Under the Combined Service Annuity (CSA) law, various Minnesota public retirement plans work together so you receive credit for all of your service. If you are covered by another Minnesota public retirement plan, this service may coordinate with your service as a state employee.
CSA eligibility requirements
Hired before July 1, 2010: you must have three years of service in two or more Minnesota public retirement plans (Judges and Legislators Plans require more), with a minimum of six months of service in each plan. You must start receiving retirement benefits from all of the plans within one year of each other.
Hired July 1, 2010 or after: you must have five years of service in two or more Minnesota public retirement plans with a minimum of six months of service with each plan. You must start receiving retirement benefits from all of the plans within one year of each other. Exceptions: Correctional Plan has a graded vesting schedule. The Judges and Legislators Plan require more service to be eligible for a CSA).
MN retirement plans covered under CSA law
- Minnesota State Retirement System (MSRS)
- Public Employees Retirement Association (PERA)
- Teachers Retirement Association (TRA)
- St. Paul Teachers Retirement Fund Association (SPTRFA)
- Duluth Teachers Retirement Fund Association (DTRFA)
If you switch Minnesota public employers, your pension contributions and service credit are not rolled into the new plan. The service credit earned will remain with the fund where the service was earned. When you retire, you will receive payment from each public retirement association.

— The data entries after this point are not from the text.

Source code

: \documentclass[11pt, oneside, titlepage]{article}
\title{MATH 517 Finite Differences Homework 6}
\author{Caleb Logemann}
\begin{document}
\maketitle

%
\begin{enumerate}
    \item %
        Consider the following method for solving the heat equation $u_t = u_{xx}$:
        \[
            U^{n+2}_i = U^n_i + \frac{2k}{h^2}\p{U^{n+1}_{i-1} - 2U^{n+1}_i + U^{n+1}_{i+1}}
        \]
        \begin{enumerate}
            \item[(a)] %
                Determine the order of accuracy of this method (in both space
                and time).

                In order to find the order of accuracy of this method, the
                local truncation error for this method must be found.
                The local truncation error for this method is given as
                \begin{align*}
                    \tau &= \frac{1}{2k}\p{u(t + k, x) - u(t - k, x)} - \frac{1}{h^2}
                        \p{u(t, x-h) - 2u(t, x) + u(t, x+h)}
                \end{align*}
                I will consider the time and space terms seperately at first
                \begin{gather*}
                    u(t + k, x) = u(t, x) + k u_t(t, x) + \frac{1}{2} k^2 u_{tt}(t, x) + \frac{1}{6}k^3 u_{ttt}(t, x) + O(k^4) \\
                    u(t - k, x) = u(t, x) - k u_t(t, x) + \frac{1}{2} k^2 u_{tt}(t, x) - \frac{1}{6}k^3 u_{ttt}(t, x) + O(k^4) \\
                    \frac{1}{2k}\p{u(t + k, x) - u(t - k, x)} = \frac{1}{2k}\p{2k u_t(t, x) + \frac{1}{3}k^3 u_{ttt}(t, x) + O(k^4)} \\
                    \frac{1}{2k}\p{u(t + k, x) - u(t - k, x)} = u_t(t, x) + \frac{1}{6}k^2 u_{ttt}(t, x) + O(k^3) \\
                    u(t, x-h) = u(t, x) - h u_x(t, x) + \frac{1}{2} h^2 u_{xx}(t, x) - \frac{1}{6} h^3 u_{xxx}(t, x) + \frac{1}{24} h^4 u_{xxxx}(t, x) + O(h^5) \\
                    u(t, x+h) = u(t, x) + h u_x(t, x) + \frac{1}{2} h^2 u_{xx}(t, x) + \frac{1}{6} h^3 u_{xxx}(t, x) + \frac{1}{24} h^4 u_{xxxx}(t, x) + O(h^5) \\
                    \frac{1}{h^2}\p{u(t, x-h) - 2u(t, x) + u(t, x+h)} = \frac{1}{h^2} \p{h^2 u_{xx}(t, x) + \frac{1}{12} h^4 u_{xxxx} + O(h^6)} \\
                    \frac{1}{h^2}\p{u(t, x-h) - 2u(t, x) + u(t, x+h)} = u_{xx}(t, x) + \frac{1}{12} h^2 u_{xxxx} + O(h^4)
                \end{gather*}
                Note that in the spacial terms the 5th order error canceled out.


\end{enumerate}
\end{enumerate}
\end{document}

Be sure to notify MSRS if you have service with another pension plan so we can contact the other fund to provide accurate benefit information.
How CSA works
Let's say you have seven years of Minnesota public employment. You worked two years for a Minnesota county during which time you were covered by PERA. Five years of service was with the State of Minnesota, during which time you were covered under the MSRS General Employees Retirement Plan.
To calculate the retirement benefit, both MSRS and PERA use the same five-high salary. We review salary from your entire seven-year public employment to determine the 60 month period with the highest average salary.
In retirement, you will receive two monthly benefit payments: one from PERA representing two years of service and one from MSRS representing the five years of state service.